Mula-mula Wan Hong-giok agak tertegun, menyusul kemudian ia merasa gemas bercampur kheki, langsung dia ayun kepalannya untuk memukul. "Kau...kau " serunya
gemas.
Hoa In-liong tertawa terbahak-bahak. dengan mudah dia tangkap sepasang kepalan nona itu, kemudian katanya lagi: "Nona tak usah marah, baik luar maupun dalam aku betul- betul seorang keparat busuk yang tulen, sekarang semestinya nona terangkan padaku dari mana kau dapatkan Hong-ji ini??"
Diperlakukan seperti ini oleh seorang pemuda asing, Wan Hong-giok merasa yaa marah ya kheki juga, kalau bisa dia ingin menjotos pemuda itu sehingga gepeng seperti kueh apem, tapi sayang kungfunya tak mampu menangkan lawannya, maka ia cuma bisa menahan hawa amarahnya belaka.
" Keparat busuk" makinya marah-marah, "sekali keparat busuk. selamanya kau memang keparat busuk. mau apa kamu?" Hoa In-liong tersenyum.

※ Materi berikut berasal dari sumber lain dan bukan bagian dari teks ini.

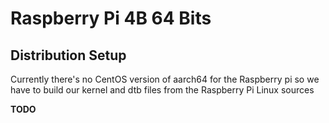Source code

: # Raspberry Pi 4B 64 Bits
## Distribution Setup
Currently there's no CentOS version of aarch64 for the Raspberry pi so we have to build our kernel and dtb files from the Raspberry Pi Linux sources

**TODO**

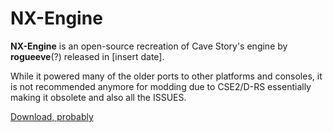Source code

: # NX-Engine

**NX-Engine** is an open-source recreation of Cave Story's engine by **rogueeve**(?) released in [insert date].

While it powered many of the older ports to other platforms and consoles, it is not recommended anymore for modding due to CSE2/D-RS essentially making it obsolete and also all the ISSUES.

[Download, probably](https://github.com/EXL/NXEngine)
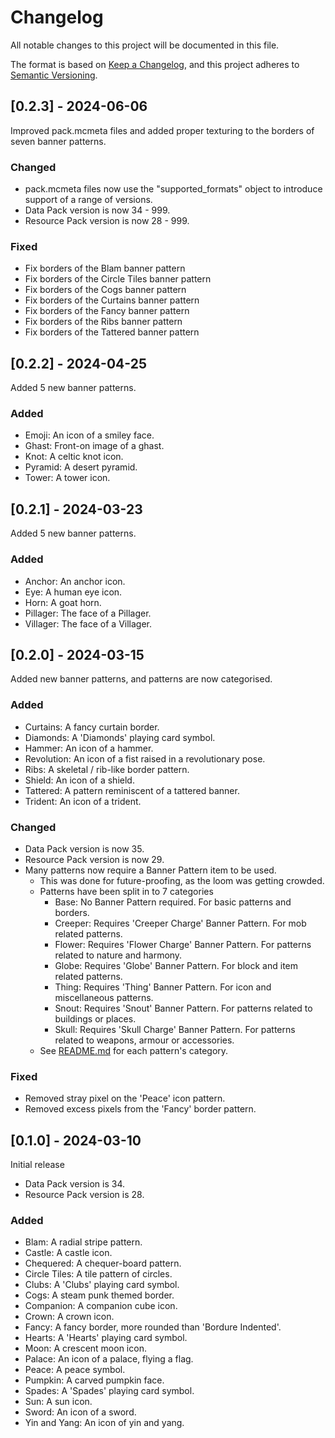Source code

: # Changelog

All notable changes to this project will be documented in this file.

The format is based on [Keep a Changelog](https://keepachangelog.com/en/1.0.0/),
and this project adheres to [Semantic Versioning](https://semver.org/spec/v2.0.0.html).

## [0.2.3] - 2024-06-06
Improved pack.mcmeta files and added proper texturing to the borders of seven banner patterns.

### Changed
- pack.mcmeta files now use the "supported_formats" object to introduce support of a range of versions.
- Data Pack version is now 34 - 999.
- Resource Pack version is now 28 - 999.

### Fixed
- Fix borders of the Blam banner pattern
- Fix borders of the Circle Tiles banner pattern
- Fix borders of the Cogs banner pattern
- Fix borders of the Curtains banner pattern
- Fix borders of the Fancy banner pattern
- Fix borders of the Ribs banner pattern
- Fix borders of the Tattered banner pattern

## [0.2.2] - 2024-04-25
Added 5 new banner patterns.

### Added
- Emoji: An icon of a smiley face.
- Ghast: Front-on image of a ghast.
- Knot: A celtic knot icon.
- Pyramid: A desert pyramid.
- Tower: A tower icon.

## [0.2.1] - 2024-03-23
Added 5 new banner patterns.

### Added
- Anchor: An anchor icon.
- Eye: A human eye icon.
- Horn: A goat horn.
- Pillager: The face of a Pillager.
- Villager: The face of a Villager.

## [0.2.0] - 2024-03-15
Added new banner patterns, and patterns are now categorised.

### Added
- Curtains: A fancy curtain border.
- Diamonds: A 'Diamonds' playing card symbol.
- Hammer: An icon of a hammer.
- Revolution: An icon of a fist raised in a revolutionary pose.
- Ribs: A skeletal / rib-like border pattern.
- Shield: An icon of a shield.
- Tattered: A pattern reminiscent of a tattered banner.
- Trident: An icon of a trident.

### Changed
- Data Pack version is now 35.
- Resource Pack version is now 29.
- Many patterns now require a Banner Pattern item to be used.
  - This was done for future-proofing, as the loom was getting crowded.
  - Patterns have been split in to 7 categories
    - Base: No Banner Pattern required. For basic patterns and borders.
    - Creeper: Requires 'Creeper Charge' Banner Pattern. For mob related patterns.
    - Flower: Requires 'Flower Charge' Banner Pattern. For patterns related to nature and harmony.
    - Globe: Requires 'Globe' Banner Pattern. For block and item related patterns.
    - Thing: Requires 'Thing' Banner Pattern. For icon and miscellaneous patterns.
    - Snout: Requires 'Snout' Banner Pattern. For patterns related to buildings or places.
    - Skull: Requires 'Skull Charge' Banner Pattern. For patterns related to weapons, armour or accessories.
  - See [README.md](README.md) for each pattern's category.

### Fixed
- Removed stray pixel on the 'Peace' icon pattern.
- Removed excess pixels from the 'Fancy' border pattern.

## [0.1.0] - 2024-03-10
Initial release
- Data Pack version is 34.
- Resource Pack version is 28.

### Added
- Blam: A radial stripe pattern.
- Castle: A castle icon.
- Chequered: A chequer-board pattern.
- Circle Tiles: A tile pattern of circles.
- Clubs: A 'Clubs' playing card symbol.
- Cogs: A steam punk themed border.
- Companion: A companion cube icon.
- Crown: A crown icon.
- Fancy: A fancy border, more rounded than 'Bordure Indented'.
- Hearts: A 'Hearts' playing card symbol.
- Moon: A crescent moon icon.
- Palace: An icon of a palace, flying a flag.
- Peace: A peace symbol.
- Pumpkin: A carved pumpkin face.
- Spades: A 'Spades' playing card symbol.
- Sun: A sun icon.
- Sword: An icon of a sword.
- Yin and Yang: An icon of yin and yang.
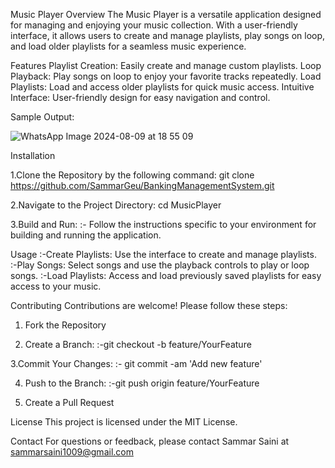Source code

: Music Player 
Overview
The Music Player is a versatile application designed for managing and enjoying your music collection. With a user-friendly interface, it allows users to create and manage playlists, play songs on loop, and load older playlists for a seamless music experience.

Features
Playlist Creation: Easily create and manage custom playlists.
Loop Playback: Play songs on loop to enjoy your favorite tracks repeatedly.
Load Playlists: Load and access older playlists for quick music access.
Intuitive Interface: User-friendly design for easy navigation and control.

Sample Output:


![WhatsApp Image 2024-08-09 at 18 55 09](https://github.com/user-attachments/assets/d09aafb0-be15-49da-9ad3-5cdce77cd721)


Installation

1.Clone the Repository by the following command:
git clone https://github.com/SammarGeu/BankingManagementSystem.git

2.Navigate to the Project Directory:
cd MusicPlayer

3.Build and Run:
 :- Follow the instructions specific to your environment for building and running the application.

Usage
:-Create Playlists: Use the interface to create and manage playlists.
:-Play Songs: Select songs and use the playback controls to play or loop songs.
:-Load Playlists: Access and load previously saved playlists for easy access to your music.


Contributing
Contributions are welcome! Please follow these steps:

1. Fork the Repository

2. Create a Branch:
 :-git checkout -b feature/YourFeature

3.Commit Your Changes:
 :- git commit -am 'Add new feature'
 
4. Push to the Branch:
  :-git push origin feature/YourFeature

5. Create a Pull Request

License
This project is licensed under the MIT License.

Contact
For questions or feedback, please contact Sammar Saini at sammarsaini1009@gmail.com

"Nona mempunyai sepasang mata yang jeli, dan lagi memperlakukan istimewa terhadap seorang keparat busuk macam aku, sekalipun aku kasar dan tak becus, perlakuan apa yang bisa kulakukan terhadap nona? Aku tidak meminta yang berlebihan, hanya sudilah kiranya nona bersedia untuk menerangkan kepadaku, darimana kau dapatkan Hong-ji ini, maka pemberitahuan nona itu akan membuat aku melasa amat berterima kasih"
Wan Hong-giok yang sudah mendongkol semenjak tadi, tiba-tiba melejit kemudian menumbuk ke dada Hoa In-liong.